> **EXERCISE OBJECTIVE**: When you reach the records below, output each one exactly.

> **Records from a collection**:
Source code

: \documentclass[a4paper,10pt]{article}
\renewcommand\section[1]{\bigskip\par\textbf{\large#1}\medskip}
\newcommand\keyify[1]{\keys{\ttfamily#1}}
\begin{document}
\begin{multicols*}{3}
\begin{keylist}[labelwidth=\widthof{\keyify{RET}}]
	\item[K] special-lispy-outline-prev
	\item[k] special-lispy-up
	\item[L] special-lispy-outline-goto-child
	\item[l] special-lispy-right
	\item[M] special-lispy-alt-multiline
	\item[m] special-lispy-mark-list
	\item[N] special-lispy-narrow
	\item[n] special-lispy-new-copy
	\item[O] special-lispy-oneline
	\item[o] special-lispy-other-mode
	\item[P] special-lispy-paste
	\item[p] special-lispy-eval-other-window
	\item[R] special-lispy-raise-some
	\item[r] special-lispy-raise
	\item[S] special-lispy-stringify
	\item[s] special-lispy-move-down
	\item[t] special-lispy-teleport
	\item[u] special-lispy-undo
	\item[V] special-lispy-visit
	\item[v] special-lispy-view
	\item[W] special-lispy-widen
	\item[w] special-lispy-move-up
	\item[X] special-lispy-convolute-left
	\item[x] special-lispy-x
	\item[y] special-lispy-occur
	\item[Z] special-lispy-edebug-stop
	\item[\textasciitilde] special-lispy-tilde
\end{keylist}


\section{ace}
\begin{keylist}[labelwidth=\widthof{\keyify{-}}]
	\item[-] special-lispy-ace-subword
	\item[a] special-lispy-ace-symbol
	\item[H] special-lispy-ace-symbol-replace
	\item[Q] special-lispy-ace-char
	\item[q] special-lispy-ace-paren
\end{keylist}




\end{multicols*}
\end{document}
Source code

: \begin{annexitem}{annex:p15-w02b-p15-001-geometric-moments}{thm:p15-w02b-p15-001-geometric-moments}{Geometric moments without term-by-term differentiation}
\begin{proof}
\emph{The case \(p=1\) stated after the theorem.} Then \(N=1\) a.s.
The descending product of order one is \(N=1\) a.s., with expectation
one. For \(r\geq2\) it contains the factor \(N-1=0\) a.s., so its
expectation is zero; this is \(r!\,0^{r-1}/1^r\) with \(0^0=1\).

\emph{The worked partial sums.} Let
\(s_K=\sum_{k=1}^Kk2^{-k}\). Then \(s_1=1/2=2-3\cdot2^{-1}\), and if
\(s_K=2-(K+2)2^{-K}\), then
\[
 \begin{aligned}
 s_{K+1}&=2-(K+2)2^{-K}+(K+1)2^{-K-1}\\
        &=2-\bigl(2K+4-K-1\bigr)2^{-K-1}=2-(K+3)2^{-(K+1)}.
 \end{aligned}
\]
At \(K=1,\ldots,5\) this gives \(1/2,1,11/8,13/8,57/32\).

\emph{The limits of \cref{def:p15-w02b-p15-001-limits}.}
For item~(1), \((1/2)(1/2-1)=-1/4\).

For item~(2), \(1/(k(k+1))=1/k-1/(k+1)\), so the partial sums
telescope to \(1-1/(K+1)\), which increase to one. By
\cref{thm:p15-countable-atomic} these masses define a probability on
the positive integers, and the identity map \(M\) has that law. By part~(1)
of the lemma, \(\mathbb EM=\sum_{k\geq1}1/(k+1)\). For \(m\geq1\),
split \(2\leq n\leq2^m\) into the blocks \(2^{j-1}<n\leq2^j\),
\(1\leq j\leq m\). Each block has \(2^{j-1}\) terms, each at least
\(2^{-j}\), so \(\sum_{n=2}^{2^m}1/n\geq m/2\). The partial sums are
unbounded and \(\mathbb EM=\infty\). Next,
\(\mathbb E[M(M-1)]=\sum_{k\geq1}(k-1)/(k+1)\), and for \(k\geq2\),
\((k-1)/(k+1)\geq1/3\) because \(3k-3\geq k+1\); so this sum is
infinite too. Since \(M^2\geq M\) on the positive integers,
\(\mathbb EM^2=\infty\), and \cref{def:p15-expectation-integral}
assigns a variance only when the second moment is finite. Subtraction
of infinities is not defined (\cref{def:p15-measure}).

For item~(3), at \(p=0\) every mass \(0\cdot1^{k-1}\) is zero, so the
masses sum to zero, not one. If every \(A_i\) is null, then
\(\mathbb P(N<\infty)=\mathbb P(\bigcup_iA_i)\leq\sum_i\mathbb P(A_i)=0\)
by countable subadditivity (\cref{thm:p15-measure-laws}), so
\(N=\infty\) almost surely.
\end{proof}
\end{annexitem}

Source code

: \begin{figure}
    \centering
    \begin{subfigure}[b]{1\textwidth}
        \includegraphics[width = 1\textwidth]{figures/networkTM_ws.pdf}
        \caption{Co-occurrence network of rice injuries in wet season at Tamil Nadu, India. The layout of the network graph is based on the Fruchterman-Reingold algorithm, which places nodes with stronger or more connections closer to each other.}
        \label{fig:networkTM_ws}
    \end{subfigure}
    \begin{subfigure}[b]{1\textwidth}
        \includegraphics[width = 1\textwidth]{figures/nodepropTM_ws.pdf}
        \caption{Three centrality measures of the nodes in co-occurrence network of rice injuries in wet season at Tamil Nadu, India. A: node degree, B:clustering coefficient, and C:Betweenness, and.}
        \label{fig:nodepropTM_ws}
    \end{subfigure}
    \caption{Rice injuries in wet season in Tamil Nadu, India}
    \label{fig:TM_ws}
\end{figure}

> **ANSWER TO THIS TASK**:
Source code

: \documentclass[a4paper,10pt]{article}
\renewcommand\section[1]{\bigskip\par\textbf{\large#1}\medskip}
\newcommand\keyify[1]{\keys{\ttfamily#1}}
\begin{document}
\begin{multicols*}{3}
\begin{keylist}[labelwidth=\widthof{\keyify{RET}}]
	\item[K] special-lispy-outline-prev
	\item[k] special-lispy-up
	\item[L] special-lispy-outline-goto-child
	\item[l] special-lispy-right
	\item[M] special-lispy-alt-multiline
	\item[m] special-lispy-mark-list
	\item[N] special-lispy-narrow
	\item[n] special-lispy-new-copy
	\item[O] special-lispy-oneline
	\item[o] special-lispy-other-mode
	\item[P] special-lispy-paste
	\item[p] special-lispy-eval-other-window
	\item[R] special-lispy-raise-some
	\item[r] special-lispy-raise
	\item[S] special-lispy-stringify
	\item[s] special-lispy-move-down
	\item[t] special-lispy-teleport
	\item[u] special-lispy-undo
	\item[V] special-lispy-visit
	\item[v] special-lispy-view
	\item[W] special-lispy-widen
	\item[w] special-lispy-move-up
	\item[X] special-lispy-convolute-left
	\item[x] special-lispy-x
	\item[y] special-lispy-occur
	\item[Z] special-lispy-edebug-stop
	\item[\textasciitilde] special-lispy-tilde
\end{keylist}


\section{ace}
\begin{keylist}[labelwidth=\widthof{\keyify{-}}]
	\item[-] special-lispy-ace-subword
	\item[a] special-lispy-ace-symbol
	\item[H] special-lispy-ace-symbol-replace
	\item[Q] special-lispy-ace-char
	\item[q] special-lispy-ace-paren
\end{keylist}




\end{multicols*}
\end{document}
Source code

: \begin{annexitem}{annex:p15-w02b-p15-001-geometric-moments}{thm:p15-w02b-p15-001-geometric-moments}{Geometric moments without term-by-term differentiation}
\begin{proof}
\emph{The case \(p=1\) stated after the theorem.} Then \(N=1\) a.s.
The descending product of order one is \(N=1\) a.s., with expectation
one. For \(r\geq2\) it contains the factor \(N-1=0\) a.s., so its
expectation is zero; this is \(r!\,0^{r-1}/1^r\) with \(0^0=1\).

\emph{The worked partial sums.} Let
\(s_K=\sum_{k=1}^Kk2^{-k}\). Then \(s_1=1/2=2-3\cdot2^{-1}\), and if
\(s_K=2-(K+2)2^{-K}\), then
\[
 \begin{aligned}
 s_{K+1}&=2-(K+2)2^{-K}+(K+1)2^{-K-1}\\
        &=2-\bigl(2K+4-K-1\bigr)2^{-K-1}=2-(K+3)2^{-(K+1)}.
 \end{aligned}
\]
At \(K=1,\ldots,5\) this gives \(1/2,1,11/8,13/8,57/32\).

\emph{The limits of \cref{def:p15-w02b-p15-001-limits}.}
For item~(1), \((1/2)(1/2-1)=-1/4\).

For item~(2), \(1/(k(k+1))=1/k-1/(k+1)\), so the partial sums
telescope to \(1-1/(K+1)\), which increase to one. By
\cref{thm:p15-countable-atomic} these masses define a probability on
the positive integers, and the identity map \(M\) has that law. By part~(1)
of the lemma, \(\mathbb EM=\sum_{k\geq1}1/(k+1)\). For \(m\geq1\),
split \(2\leq n\leq2^m\) into the blocks \(2^{j-1}<n\leq2^j\),
\(1\leq j\leq m\). Each block has \(2^{j-1}\) terms, each at least
\(2^{-j}\), so \(\sum_{n=2}^{2^m}1/n\geq m/2\). The partial sums are
unbounded and \(\mathbb EM=\infty\). Next,
\(\mathbb E[M(M-1)]=\sum_{k\geq1}(k-1)/(k+1)\), and for \(k\geq2\),
\((k-1)/(k+1)\geq1/3\) because \(3k-3\geq k+1\); so this sum is
infinite too. Since \(M^2\geq M\) on the positive integers,
\(\mathbb EM^2=\infty\), and \cref{def:p15-expectation-integral}
assigns a variance only when the second moment is finite. Subtraction
of infinities is not defined (\cref{def:p15-measure}).

For item~(3), at \(p=0\) every mass \(0\cdot1^{k-1}\) is zero, so the
masses sum to zero, not one. If every \(A_i\) is null, then
\(\mathbb P(N<\infty)=\mathbb P(\bigcup_iA_i)\leq\sum_i\mathbb P(A_i)=0\)
by countable subadditivity (\cref{thm:p15-measure-laws}), so
\(N=\infty\) almost surely.
\end{proof}
\end{annexitem}

Source code

: \begin{figure}
    \centering
    \begin{subfigure}[b]{1\textwidth}
        \includegraphics[width = 1\textwidth]{figures/networkTM_ws.pdf}
        \caption{Co-occurrence network of rice injuries in wet season at Tamil Nadu, India. The layout of the network graph is based on the Fruchterman-Reingold algorithm, which places nodes with stronger or more connections closer to each other.}
        \label{fig:networkTM_ws}
    \end{subfigure}
    \begin{subfigure}[b]{1\textwidth}
        \includegraphics[width = 1\textwidth]{figures/nodepropTM_ws.pdf}
        \caption{Three centrality measures of the nodes in co-occurrence network of rice injuries in wet season at Tamil Nadu, India. A: node degree, B:clustering coefficient, and C:Betweenness, and.}
        \label{fig:nodepropTM_ws}
    \end{subfigure}
    \caption{Rice injuries in wet season in Tamil Nadu, India}
    \label{fig:TM_ws}
\end{figure}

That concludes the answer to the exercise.